Start of Block

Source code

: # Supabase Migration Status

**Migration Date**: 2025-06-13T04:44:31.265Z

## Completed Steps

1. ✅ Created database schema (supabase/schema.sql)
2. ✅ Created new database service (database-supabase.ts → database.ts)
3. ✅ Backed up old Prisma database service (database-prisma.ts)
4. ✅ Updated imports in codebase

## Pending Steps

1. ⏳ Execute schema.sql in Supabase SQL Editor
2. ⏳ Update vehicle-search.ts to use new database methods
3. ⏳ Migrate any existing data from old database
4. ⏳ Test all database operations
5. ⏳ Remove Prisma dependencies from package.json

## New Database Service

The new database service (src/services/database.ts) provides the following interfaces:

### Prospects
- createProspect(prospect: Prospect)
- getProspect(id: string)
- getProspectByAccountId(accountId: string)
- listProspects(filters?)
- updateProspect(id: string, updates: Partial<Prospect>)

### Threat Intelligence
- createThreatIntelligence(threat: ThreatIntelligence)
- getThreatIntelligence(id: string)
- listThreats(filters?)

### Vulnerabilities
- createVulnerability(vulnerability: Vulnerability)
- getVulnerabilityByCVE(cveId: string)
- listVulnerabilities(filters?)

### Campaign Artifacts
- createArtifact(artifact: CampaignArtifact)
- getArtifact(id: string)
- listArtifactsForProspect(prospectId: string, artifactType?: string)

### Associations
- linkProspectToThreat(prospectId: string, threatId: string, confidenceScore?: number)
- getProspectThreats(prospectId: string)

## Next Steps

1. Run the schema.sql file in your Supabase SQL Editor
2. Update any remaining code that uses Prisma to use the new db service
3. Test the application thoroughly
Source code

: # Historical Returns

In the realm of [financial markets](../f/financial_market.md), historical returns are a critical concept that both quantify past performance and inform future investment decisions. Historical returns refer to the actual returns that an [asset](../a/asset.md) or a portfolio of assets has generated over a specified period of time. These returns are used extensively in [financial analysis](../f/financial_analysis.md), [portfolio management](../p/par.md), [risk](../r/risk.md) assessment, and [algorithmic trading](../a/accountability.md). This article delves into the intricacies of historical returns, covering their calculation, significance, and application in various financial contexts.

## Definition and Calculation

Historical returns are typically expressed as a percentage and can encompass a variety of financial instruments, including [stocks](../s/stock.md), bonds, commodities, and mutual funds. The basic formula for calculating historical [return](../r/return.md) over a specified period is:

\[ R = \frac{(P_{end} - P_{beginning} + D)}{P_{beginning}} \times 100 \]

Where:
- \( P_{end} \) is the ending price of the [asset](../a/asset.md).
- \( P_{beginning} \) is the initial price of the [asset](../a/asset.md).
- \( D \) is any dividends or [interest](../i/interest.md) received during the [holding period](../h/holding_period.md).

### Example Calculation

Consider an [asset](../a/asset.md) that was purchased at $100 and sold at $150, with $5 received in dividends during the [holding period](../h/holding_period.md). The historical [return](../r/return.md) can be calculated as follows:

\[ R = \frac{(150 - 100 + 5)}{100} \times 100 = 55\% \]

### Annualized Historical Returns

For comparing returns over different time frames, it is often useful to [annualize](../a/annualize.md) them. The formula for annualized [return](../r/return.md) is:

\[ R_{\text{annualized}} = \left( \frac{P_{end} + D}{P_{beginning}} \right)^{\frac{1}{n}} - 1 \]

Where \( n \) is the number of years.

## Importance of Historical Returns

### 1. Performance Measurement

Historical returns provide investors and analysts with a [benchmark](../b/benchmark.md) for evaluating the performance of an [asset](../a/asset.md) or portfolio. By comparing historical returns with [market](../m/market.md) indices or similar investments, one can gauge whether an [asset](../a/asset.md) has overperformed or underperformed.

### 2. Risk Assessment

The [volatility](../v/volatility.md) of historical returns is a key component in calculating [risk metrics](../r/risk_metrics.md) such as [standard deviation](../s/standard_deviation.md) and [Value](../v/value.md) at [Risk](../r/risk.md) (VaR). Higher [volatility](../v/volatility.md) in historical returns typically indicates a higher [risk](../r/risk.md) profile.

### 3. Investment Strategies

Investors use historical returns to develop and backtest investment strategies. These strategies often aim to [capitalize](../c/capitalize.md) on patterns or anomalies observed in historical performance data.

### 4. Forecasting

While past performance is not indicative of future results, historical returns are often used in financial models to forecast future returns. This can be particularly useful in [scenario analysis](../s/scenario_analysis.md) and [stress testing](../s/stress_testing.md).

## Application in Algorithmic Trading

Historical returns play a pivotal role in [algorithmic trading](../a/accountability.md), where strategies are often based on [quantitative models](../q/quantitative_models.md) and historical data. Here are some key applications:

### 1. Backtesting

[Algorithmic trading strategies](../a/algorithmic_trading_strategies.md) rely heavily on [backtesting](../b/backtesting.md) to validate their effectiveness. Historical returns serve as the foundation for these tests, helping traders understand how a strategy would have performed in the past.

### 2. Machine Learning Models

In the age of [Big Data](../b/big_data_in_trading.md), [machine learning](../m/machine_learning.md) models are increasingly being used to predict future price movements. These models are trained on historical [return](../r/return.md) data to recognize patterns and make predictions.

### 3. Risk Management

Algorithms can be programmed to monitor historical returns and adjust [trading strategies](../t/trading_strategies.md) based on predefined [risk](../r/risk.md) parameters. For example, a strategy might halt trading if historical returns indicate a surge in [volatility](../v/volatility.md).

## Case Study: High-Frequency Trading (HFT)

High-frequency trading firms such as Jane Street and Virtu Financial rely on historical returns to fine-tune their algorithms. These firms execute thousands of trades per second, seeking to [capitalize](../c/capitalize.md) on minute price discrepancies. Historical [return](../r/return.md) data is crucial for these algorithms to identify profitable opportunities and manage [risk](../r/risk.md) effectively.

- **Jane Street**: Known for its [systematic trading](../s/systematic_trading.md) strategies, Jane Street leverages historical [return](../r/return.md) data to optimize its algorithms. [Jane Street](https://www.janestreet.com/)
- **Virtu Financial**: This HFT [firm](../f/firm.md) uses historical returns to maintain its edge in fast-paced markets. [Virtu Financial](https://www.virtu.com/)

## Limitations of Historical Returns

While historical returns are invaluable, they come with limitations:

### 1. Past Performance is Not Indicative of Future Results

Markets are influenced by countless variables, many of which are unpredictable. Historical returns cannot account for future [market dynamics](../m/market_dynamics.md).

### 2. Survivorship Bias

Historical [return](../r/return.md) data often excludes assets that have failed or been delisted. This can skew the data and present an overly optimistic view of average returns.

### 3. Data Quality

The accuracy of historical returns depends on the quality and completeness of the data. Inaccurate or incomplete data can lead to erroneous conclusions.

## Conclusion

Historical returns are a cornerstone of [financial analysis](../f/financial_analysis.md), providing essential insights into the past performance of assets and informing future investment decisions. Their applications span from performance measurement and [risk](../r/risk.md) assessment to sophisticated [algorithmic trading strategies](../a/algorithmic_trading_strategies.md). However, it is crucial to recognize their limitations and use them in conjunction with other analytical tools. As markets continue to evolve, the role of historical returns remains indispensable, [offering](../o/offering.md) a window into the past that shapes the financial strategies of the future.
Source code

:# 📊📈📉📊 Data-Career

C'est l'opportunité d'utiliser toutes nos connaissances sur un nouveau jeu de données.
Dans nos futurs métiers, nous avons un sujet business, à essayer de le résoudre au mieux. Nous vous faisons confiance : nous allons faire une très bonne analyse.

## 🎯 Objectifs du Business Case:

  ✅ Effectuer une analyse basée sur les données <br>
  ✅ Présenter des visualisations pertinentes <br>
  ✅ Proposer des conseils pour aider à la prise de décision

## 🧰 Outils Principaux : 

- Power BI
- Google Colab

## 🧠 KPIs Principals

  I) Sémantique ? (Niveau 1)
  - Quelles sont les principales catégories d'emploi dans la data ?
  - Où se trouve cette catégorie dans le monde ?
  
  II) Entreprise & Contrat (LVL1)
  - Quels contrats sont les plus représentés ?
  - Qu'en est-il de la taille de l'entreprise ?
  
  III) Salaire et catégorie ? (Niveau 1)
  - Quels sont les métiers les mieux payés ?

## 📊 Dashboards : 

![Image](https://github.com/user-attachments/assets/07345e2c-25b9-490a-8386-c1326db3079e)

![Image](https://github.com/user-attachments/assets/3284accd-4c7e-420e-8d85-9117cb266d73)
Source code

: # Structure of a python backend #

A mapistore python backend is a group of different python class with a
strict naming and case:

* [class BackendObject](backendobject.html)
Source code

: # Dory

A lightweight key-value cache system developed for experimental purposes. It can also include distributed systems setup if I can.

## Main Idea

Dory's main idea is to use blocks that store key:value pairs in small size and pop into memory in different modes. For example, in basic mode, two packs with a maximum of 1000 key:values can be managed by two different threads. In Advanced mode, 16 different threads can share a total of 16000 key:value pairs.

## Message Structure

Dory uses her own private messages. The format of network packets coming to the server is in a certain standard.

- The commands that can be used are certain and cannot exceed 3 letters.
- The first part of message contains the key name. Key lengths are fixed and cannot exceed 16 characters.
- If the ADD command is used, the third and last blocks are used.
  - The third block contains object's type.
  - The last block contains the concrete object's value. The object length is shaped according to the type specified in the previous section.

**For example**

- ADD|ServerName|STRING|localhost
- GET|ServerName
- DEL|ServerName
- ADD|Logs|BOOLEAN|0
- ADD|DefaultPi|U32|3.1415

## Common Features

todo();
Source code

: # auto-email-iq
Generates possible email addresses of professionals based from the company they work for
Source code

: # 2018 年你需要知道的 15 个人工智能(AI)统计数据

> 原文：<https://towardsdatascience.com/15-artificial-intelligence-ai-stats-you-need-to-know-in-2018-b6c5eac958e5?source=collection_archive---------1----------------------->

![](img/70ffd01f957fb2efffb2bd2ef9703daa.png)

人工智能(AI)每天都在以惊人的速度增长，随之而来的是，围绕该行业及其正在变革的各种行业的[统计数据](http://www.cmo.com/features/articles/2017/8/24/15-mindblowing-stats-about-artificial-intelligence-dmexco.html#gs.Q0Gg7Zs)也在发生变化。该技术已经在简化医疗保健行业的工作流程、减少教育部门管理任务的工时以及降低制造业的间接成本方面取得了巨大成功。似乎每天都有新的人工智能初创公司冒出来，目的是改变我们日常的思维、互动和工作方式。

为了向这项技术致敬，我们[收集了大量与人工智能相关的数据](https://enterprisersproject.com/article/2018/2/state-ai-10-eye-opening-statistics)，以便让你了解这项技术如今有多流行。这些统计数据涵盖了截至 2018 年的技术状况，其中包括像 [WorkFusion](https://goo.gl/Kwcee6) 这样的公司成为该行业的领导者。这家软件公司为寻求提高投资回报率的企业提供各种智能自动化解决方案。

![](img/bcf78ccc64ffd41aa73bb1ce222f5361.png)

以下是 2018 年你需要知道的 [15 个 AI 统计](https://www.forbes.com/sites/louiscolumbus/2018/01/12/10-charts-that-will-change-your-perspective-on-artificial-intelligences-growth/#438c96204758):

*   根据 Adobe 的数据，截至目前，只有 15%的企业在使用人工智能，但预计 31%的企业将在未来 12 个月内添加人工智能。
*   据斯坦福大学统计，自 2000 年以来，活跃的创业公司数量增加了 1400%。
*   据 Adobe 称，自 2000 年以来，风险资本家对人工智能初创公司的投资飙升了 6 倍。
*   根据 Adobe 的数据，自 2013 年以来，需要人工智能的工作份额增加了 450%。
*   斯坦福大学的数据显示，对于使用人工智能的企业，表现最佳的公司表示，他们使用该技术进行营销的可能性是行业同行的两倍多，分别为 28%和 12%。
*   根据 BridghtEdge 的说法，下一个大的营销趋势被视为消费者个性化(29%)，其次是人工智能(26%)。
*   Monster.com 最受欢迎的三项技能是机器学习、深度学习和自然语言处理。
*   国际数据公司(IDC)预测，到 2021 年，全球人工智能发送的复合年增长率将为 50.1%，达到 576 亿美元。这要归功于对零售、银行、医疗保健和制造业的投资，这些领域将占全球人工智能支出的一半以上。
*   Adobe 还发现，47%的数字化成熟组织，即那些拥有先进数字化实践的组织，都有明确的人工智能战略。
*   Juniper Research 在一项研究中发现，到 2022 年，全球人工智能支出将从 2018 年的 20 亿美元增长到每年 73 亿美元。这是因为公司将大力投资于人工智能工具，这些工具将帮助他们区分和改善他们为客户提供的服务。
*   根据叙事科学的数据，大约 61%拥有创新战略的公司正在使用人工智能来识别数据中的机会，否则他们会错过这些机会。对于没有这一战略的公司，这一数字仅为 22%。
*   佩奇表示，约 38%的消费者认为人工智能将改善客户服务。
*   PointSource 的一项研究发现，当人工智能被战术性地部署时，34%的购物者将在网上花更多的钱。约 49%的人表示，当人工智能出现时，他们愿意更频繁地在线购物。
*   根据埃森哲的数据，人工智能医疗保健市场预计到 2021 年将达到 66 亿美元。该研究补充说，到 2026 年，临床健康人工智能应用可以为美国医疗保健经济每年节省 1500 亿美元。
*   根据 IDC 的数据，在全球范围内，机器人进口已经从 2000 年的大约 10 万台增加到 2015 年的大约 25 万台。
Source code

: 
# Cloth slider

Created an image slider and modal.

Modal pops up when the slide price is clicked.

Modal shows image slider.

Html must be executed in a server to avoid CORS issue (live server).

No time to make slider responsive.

End of Block

» **Assignment**: Search the entries for the word "年你需要知道的" and report how many lines contain it, as a bare number.

» **Answer section**: 2